▶ EXERCISE AIM
Within the material, how many of the lines include the word "status"? State only that number.

▶ STUDY MATERIAL
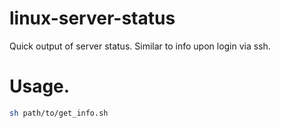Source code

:# linux-server-status
Quick output of server status. Similar to info upon login via ssh.

# Usage.
```bash
sh path/to/get_info.sh
```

▶ REPLY
2